Hydraulic servo valve systems (HSS), which produce high torque and large forces with high speeds, are the critical components of the industrial field. The applications of HSS include, but are not limited to, manipulators, material test machines, fatigue testing, robotics, and aircraft [
1]. In comparison to the other devices playing roles in the HSS, the role of the hydraulic servo valve systems is more advantageous. This is because of its high power and its high-speed response [
1]. The response of hydraulic servo valve systems is highly nonlinear due to the directional changes of valve opening and friction; it would not be effortless to control such nonlinear systems using linear controllers [
2,
3]. One of the main goals in hydraulic control system problems is seeking a desired, satisfactory response of the system. An HSS consists of a motor, servo valve, controller, actuating cylinders, and measurement sensors. There are three main control categories in electrohydraulic problems: Position control, velocity control, and force control problems. In force control problems, the main goal is minimizing the force overshoot and preserving the load from failure. Bonchis et al. [
4] introduced a new type of controller using acceleration feedback control, utilizing a variable-structure controller in the presence of friction nonlinearities. Sirouspour and Salcudean [
5] proposed a nonlinear position controller for HSS, considering the valve dynamics presented in Lyapunov’s stability theories. The most commonly used controller in industrial applications is the Proportional-Integral-derivative (PID) controller [
6,
7], which uses the feedback of the systems to calculate the command of the system at each time step. In an HSS, the PID controller’s purpose is to minimize the difference between the desired set point and the measured output feedback of the plant by adjusting the command value sent to the valves [
1,
8]. It is well known that PID controllers show poor control performances for integrating processes and processes with large time delays. Moreover, they cannot incorporate ramp-type set-point changes or slow disturbances [
9]. In feedback systems, small errors can propagate during the simulation. This error accumulation can significantly affect the simulation results, yielding inaccurate outcomes [
10]. Many studies have been carried out on the design and tuning of PID controllers since 1942, in which Ziegler and Nichols presented their approaches. In addition, the specifications, stability, design, applications, and performance of PID controllers have been widely studied since then [
11]. For systems showing highly nonlinear behaviors, controlling the outputs of the system is a demanding task. In these cases, hysteresis models are used for both system identifications of the HSS and controlling the outputs. Among the various methods for hysteresis control in the literature, feed-forward control has a special place in this field. It is not an error-based control algorithm. Instead, it works based on knowledge about the process in the form of a mathematical model of the process. In feed-forward controlling problems, having a precise model of the relation of the input and output of the plant in hand is necessary. In these cases, usually, the inverse hysteresis model of the plant is utilized. The success of the feed-forward control problem has also been termed the Open-Loop control problem; much depends on the performance of the inverse hysteresis models. It should be noted that in an open-loop system, once the command and control signal are calculated, they cannot be further adjusted [
12]. Zhang and Wang [
13] proposed a learning feed-forward control law based on the least-squares support-vector machine (LS-SVM) for the properties of inverter systems. The control scheme consists of feedback control and feed-forward control. In this control strategy, employing optimal control theory, PID parameters were tuned; then, the least-squares support-vector machine was utilized as a function approximator to model the inverse dynamics of the inverter. The results indicate the efficacy of the presented control law in improving the anti-disturbance of inverter systems. Sharghi et al. [
14] predicted the highly nonlinear hysteresis behavior of a magnetorheological damper (MR Damper) using the LS-SVM model. They aimed to overcome the hybrid simulation constraints in the field of experimental studies, so they employed the least-squares support-vector machine model as an alternative to the rate-dependent physical substructure.
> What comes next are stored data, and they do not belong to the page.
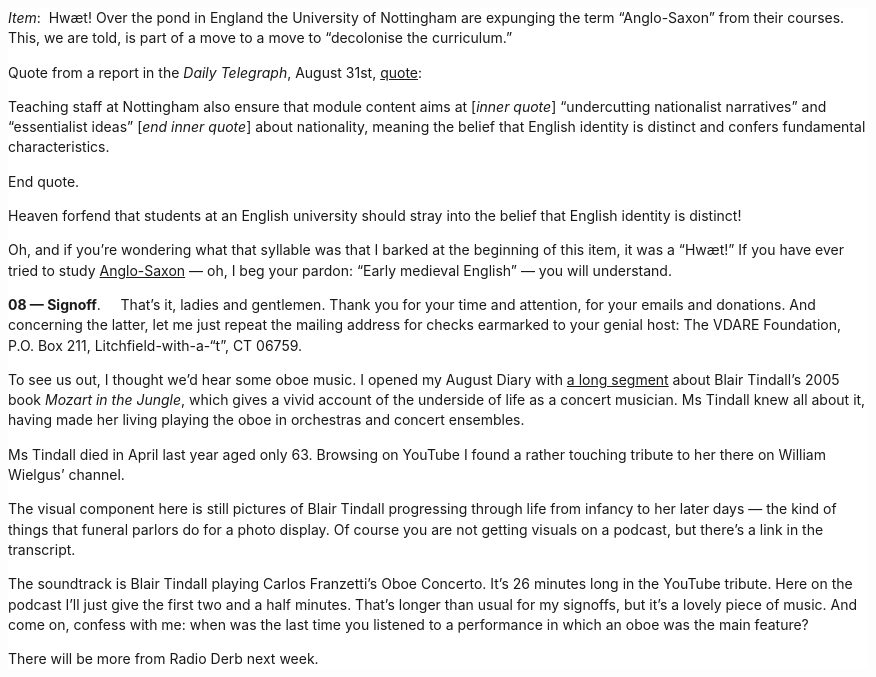 *Item*:  Hwæt! Over the pond in England the University of Nottingham are
expunging the term “Anglo-Saxon” from their courses. This, we are told,
is part of a move to a move to “decolonise the curriculum.”

Quote from a report in the *Daily Telegraph*, August
31st, [quote](https://www.telegraph.co.uk/news/2024/08/31/anglo-saxon-cancelled-to-decolonise-university-courses/):

Teaching staff at Nottingham also ensure that module content aims at
\[*inner quote*\] “undercutting nationalist narratives” and
“essentialist ideas” \[*end inner quote*\] about nationality, meaning
the belief that English identity is distinct and confers fundamental
characteristics.

End quote.

Heaven forfend that students at an English university should stray into
the belief that English identity is distinct!

Oh, and if you’re wondering what that syllable was that I barked at the
beginning of this item, it was a “Hwæt!” If you have ever tried to
study [Anglo-Saxon](https://www.youtube.com/watch?v=7h9TNfd9BCE&t=34s) —
oh, I beg your pardon: “Early medieval English” — you will understand.

**08 — Signoff**.     That’s it, ladies and gentlemen. Thank you for
your time and attention, for your emails and donations. And concerning
the latter, let me just repeat the mailing address for checks earmarked
to your genial host: The VDARE Foundation, P.O. Box 211,
Litchfield-with-a-“t”, CT 06759.

To see us out, I thought we’d hear some oboe music. I opened my August
Diary with [a long
segment](https://www.johnderbyshire.com/Opinions/Diaries/2024-08.html#01) about
Blair Tindall’s 2005 book *Mozart in the Jungle*, which gives a vivid
account of the underside of life as a concert musician. Ms Tindall knew
all about it, having made her living playing the oboe in orchestras and
concert ensembles.

Ms Tindall died in April last year aged only 63. Browsing on YouTube I
found a rather touching tribute to her there on William Wielgus’
channel.

The visual component here is still pictures of Blair Tindall progressing
through life from infancy to her later days — the kind of things that
funeral parlors do for a photo display. Of course you are not getting
visuals on a podcast, but there’s a link in the transcript.

The soundtrack is Blair Tindall playing Carlos Franzetti’s Oboe
Concerto. It’s 26 minutes long in the YouTube tribute. Here on the
podcast I’ll just give the first two and a half minutes. That’s longer
than usual for my signoffs, but it’s a lovely piece of music. And come
on, confess with me: when was the last time you listened to a
performance in which an oboe was the main feature?

There will be more from Radio Derb next week.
In this study, to overcome the limitations of feedback systems, a new model for controlling hydraulic actuators is proposed and evaluated both numerically and experimentally. The current study aims to evaluate the performance of the LS-SVM hysteresis model in an open-loop feed-forward hysteresis control. For this purpose, first, a numerical model of a PID-controlled actuator was created, and sets of numerical data of inputs and outputs of the plant were generated. Then, an LS-SVM hysteresis model was trained inversely on the generated data sets from the numerical modeling. Afterward, to examine the efficacy of the proposed method for real-world hydraulic actuators in the presence of experimental errors and noise, sets of experimental data were obtained from physical modeling at KNTU’s Structural and Earthquake Engineering Laboratory (KSEEL). In the following sections, the results and test procedures will be elaborated upon. Using the proposed open-loop method for controlling the actuator is beneficial where the implementation of the feedback control system is problematic (error propagation, time delay), and where a smooth, continuous moving of the head of the actuator is essential. The advantage of the proposed method is its ability to command the actuator without using the feedback signal of the system.
Figure 1 represents the schematic view of the LS-SVM-controlled (feed-forward controlled) actuator.